The right to walk the streets, or to meet publicly with one’s friends for a noble purpose or for no purpose at all—and to do so whenever one pleases—is an integral component of life in a free and ordered society… This right is rooted in the First Amendment’s protection of freedom of expression and association, as well as… the Fifth Amendment’s protection of fundamental liberty interests under the doctrine of substantive due process.
Waters v. Barry (D.D.C.1989) 711 F. Supp. 1125.

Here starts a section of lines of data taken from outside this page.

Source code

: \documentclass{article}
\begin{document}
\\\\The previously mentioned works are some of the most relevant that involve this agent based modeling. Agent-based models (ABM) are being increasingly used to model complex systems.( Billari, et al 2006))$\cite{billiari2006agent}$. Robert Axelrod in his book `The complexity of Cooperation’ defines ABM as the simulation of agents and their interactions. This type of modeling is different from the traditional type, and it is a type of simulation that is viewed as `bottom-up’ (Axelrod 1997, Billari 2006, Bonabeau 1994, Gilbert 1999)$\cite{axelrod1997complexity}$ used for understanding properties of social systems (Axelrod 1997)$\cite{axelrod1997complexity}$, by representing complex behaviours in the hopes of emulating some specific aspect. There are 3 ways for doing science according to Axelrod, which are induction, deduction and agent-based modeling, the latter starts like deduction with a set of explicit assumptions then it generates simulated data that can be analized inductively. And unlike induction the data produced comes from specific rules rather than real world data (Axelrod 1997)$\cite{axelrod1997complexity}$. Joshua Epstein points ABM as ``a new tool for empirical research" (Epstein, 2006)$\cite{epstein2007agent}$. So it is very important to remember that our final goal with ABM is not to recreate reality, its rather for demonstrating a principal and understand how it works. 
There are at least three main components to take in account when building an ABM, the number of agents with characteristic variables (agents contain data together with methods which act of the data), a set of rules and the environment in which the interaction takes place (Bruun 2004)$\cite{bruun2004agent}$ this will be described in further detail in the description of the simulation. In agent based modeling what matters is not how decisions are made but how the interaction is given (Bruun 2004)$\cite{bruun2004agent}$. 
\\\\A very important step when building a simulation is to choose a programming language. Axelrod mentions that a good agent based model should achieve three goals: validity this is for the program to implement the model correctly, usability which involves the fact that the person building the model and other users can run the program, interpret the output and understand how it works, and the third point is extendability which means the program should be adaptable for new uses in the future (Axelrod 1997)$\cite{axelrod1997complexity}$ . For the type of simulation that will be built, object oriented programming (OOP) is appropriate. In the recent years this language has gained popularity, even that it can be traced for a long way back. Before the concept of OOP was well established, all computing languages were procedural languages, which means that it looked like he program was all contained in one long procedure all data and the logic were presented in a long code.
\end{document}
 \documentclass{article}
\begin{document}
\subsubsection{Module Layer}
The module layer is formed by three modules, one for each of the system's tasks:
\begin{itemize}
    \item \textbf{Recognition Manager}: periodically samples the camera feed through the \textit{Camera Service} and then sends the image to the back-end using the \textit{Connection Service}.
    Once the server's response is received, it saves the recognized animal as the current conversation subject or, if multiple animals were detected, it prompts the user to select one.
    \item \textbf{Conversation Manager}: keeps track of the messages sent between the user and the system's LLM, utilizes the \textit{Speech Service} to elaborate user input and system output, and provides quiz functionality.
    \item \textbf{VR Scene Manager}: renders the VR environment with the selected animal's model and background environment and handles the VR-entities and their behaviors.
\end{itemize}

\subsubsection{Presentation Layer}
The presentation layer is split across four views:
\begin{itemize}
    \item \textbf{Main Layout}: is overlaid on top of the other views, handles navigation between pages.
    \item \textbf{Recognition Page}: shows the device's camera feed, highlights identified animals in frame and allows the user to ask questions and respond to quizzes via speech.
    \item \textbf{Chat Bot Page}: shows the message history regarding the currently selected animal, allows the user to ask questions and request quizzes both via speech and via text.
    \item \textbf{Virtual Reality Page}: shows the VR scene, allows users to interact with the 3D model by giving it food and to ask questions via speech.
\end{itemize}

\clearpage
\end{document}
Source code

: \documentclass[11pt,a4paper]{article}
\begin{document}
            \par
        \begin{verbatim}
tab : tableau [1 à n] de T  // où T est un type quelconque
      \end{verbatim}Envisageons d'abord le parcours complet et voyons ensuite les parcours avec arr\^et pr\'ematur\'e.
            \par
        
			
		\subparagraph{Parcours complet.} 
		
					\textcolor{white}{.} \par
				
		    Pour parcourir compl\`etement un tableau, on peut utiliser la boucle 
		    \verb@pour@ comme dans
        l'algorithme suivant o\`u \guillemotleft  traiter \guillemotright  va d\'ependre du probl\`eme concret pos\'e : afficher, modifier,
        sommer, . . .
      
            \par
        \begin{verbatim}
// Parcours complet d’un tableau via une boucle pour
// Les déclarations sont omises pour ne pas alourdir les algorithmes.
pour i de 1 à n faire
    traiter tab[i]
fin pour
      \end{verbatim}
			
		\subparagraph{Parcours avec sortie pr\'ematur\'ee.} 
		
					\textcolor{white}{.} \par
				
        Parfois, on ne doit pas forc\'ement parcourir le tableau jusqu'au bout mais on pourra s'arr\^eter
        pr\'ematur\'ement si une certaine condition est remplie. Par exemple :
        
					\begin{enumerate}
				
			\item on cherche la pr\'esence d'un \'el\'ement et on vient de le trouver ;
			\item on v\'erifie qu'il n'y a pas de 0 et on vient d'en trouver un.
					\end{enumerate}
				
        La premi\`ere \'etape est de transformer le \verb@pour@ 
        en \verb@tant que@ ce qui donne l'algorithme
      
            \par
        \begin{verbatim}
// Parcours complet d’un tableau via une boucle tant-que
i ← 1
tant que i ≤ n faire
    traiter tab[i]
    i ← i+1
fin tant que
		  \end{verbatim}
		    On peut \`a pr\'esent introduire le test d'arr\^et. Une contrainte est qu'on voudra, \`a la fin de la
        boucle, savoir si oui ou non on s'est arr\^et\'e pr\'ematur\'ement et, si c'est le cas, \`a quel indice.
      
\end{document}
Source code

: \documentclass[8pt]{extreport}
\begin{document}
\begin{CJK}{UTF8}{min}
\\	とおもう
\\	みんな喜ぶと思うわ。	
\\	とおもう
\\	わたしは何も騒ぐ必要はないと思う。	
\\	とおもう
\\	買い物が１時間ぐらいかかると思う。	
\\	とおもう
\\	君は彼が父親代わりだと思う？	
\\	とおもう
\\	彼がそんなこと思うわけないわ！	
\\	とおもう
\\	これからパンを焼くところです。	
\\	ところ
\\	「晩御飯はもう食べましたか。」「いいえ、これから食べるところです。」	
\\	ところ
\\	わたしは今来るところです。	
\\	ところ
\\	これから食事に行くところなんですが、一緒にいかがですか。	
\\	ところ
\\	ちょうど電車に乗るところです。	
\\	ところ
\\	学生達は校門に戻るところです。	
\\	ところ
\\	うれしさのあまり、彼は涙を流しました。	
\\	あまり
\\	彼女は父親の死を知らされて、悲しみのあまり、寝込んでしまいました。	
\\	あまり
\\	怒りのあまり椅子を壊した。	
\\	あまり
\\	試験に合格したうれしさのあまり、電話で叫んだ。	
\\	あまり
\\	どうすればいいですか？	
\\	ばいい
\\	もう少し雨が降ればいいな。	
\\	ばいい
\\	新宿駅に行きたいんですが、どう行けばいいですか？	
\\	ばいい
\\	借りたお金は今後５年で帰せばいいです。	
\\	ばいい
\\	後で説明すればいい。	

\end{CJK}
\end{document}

The city is free to prevent people from blocking sidewalks, obstructing traffic, littering streets, committing assaults, or engaging in countless other forms of antisocial conduct... The First and Fourteenth Amendments do not permit a State to make criminal the exercise of the right to assembly because its exercise may be 'annoying' to some people. If this were not the rule, the right of the people to gather in public places for social or political purposes would be continually subject to summary suspension through the good-faith enforcement of a prohibition against annoying conduct. And such a prohibition, in addition, contains an obvious invitation to discriminatory enforcement against those whose association together is 'annoying' because their ideas, their lifestyle, or their physical appearance is resented by the majority of the fellow citizens.
Coates v. City of Cincinnati (1971) 402 U.S. 611.
[Those who] can give up essential liberty to obtain a little temporary safety deserve neither liberty nor safety.
In Republics, the great danger is, that the majority may not sufficiently respect the rights of the minority.
Since the general civilization of mankind, I believe there are more instances of the abridgement of the freedom of the people by gradual and silent encroachments of those in power than by violent and sudden usurpation.